6. A protective vest of any preceding claim, wherein each pocket has a pocket body (13(a)) and a flap (13(b)) which is releasably secured to the pocket body by a fastener.

7. A protective vest of claim 6, wherein the fastener is a hook-and-loop fastener.

8. A protective vest of any preceding claim, wherein the pockets include a pocket (7) located to cover part of the sternum in use, preferably extending from a neck region down.

9. A protective vest of any preceding claim, wherein the pockets include at least one pocket (10, 12) located to cover an upper shoulder region adjacent the neck in use.

10. A protective vest of any preceding claim, wherein the pockets include at least one pocket (11, 13) located to cover a lower shoulder region near the shoulder joint in use.

11. A protective vest of any preceding claim, wherein the pockets include at least one pocket (8, 9) located to cover a region between the sternum and the shoulder in use.

12. A protective vest of any preceding claim, wherein at least some pockets include an impact sensor (20) and a data logger (31) or interface for wireless transmission of sensed data to an external processor.

13. A protective vest of claim 12, wherein the sensor is embedded in pocket body material, preferably sandwiched between layers (21, 22) of pocket fabric.

14. A protective vest of either of claims 12 or 13, including a pocket for a data logger (31), and a wiring loom (30) linking the data logger and the sensor or sensors, and the tracking device is adapted to log data from the sensor or sensors.

15. A protective vest of either of claims 13 or 14, wherein the pocket (18) for the data logger is in in a rear portion of the vest body, preferably to cover the upper back region in use.

16. A protective vest of any preceding claim, wherein at least some pockets include a movement direction sensor and a data logger (31) or interface for wireless transmission of sensed data to an external processor.

17. A protective vest of claim 16, wherein the direction sensor is embedded in pocket body material, preferably sandwiched between layers (21, 22) of pocket fabric.

18. A protective vest of either of claims 16 or 17, wherein the direction sensor comprises an accelerometer or a gyroscope.

19. A kit (100) comprising a vest of any preceding claim and a plurality of pads for selective insertion in the vest pockets.

20. A kit as claimed in claim 19, wherein the kit comprises a container for the vest and an array of recesses (103) for different pads shaped for fitting in associated pockets.

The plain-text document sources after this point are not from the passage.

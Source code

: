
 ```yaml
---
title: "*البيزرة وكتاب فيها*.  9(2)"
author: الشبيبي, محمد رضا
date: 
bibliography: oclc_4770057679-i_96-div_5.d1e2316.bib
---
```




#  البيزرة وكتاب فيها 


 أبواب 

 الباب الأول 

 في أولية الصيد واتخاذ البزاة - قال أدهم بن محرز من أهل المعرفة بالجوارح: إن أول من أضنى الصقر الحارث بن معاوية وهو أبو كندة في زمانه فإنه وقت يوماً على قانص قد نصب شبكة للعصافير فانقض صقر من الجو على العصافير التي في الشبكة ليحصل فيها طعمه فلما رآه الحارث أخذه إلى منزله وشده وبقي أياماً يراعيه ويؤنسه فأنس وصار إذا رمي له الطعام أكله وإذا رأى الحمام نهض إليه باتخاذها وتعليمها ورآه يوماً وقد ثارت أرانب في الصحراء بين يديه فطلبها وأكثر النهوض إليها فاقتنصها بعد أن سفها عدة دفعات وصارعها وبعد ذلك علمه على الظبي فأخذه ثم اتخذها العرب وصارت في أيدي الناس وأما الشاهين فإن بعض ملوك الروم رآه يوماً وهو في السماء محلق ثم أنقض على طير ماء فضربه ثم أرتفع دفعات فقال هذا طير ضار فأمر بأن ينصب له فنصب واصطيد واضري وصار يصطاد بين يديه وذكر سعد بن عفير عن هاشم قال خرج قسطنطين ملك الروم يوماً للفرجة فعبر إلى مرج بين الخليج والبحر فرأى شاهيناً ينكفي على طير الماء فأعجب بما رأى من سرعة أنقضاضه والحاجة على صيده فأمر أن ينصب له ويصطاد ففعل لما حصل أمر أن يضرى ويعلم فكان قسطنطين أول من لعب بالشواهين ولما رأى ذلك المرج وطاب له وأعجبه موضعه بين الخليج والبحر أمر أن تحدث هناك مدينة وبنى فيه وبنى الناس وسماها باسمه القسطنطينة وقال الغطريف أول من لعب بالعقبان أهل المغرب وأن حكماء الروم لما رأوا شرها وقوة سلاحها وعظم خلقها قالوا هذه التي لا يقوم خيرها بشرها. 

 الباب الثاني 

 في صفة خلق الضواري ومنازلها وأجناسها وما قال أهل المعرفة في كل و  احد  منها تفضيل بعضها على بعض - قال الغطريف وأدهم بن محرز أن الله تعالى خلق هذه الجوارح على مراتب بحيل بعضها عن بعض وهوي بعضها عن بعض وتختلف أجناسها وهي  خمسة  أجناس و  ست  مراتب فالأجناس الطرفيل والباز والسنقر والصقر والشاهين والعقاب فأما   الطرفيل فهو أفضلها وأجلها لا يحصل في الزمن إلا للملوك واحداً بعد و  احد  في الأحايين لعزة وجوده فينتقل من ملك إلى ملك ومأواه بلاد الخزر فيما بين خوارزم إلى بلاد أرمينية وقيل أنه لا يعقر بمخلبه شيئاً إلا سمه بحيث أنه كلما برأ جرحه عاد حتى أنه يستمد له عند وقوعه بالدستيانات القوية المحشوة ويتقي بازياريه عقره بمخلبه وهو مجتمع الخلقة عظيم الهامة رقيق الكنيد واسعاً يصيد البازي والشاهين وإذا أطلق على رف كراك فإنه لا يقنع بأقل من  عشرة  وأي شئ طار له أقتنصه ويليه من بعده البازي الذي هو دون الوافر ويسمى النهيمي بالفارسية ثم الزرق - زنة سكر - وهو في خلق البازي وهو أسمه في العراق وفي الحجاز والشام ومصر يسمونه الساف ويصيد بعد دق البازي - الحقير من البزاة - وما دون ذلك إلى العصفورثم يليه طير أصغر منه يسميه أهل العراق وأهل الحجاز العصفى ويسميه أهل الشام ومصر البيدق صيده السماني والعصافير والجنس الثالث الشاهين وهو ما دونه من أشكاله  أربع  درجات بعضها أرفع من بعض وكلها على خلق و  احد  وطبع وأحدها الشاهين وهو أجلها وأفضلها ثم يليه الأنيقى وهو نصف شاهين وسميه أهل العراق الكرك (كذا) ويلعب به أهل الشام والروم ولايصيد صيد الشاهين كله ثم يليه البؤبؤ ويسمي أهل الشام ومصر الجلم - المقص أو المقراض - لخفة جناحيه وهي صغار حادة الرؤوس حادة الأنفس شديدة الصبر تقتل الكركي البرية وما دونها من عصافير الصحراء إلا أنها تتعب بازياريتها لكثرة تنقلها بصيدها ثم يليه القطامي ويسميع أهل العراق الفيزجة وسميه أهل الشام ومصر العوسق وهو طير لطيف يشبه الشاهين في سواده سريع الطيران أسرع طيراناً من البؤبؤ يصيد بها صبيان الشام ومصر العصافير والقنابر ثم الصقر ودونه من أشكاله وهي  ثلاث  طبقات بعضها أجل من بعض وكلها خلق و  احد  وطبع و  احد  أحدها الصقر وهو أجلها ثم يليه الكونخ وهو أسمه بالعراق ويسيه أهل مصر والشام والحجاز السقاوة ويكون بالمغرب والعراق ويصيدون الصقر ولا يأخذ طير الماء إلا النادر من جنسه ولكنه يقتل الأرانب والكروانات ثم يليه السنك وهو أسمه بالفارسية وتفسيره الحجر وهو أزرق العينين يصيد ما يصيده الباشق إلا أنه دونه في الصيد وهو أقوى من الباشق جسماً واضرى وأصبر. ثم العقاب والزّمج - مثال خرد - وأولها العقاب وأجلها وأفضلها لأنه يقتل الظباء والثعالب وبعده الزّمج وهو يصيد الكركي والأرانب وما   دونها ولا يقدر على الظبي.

21. A player management system comprising: a protective vest (1) comprising: a fabric body (2) of elasticated material for a skin-tight fit, a plurality of pockets each removably and securely holding a pad of shock absorbing material configured to fit in said pockets, at least one of said pockets being located at a front part of the vest to cover a chest region in use, pads of shock-absorbing material in at least some of the pockets, and impact sensors in at least some of the pockets; and a data processor (160) linked with the impact sensors and being programmed to interpret (205) impact data from said sensors to generate an output per vest indicative of the extent of impact of a player wearing the vest.

22. A system as claimed in claim 21, wherein at least some of the pockets include direction sensors and the processor is configured to process data representing direction of impacts to provide the output.

23. A system as claimed in claims 21 or 22, wherein the processor is configured (203) to maintain a per-player count of cumulative impact forces for a period of time or for a play session.

24. A system as claimed in claim 23, wherein the processor is configured to compare (205, 206) the cumulative total data with a player profile level and to generate an alert if the cumulative total for a time period or for a play session exceeds said profile level even if all of the individual impacts are below a per-impact safety threshold.

25. A system as claimed in any of claims 21 to 24, wherein the processor is configured to generate (207, 208) per-impact data including impact force, and the processor is configured to compare the impact force data with a player profile safety threshold level and to generate an alert if an impact force exceeds said level.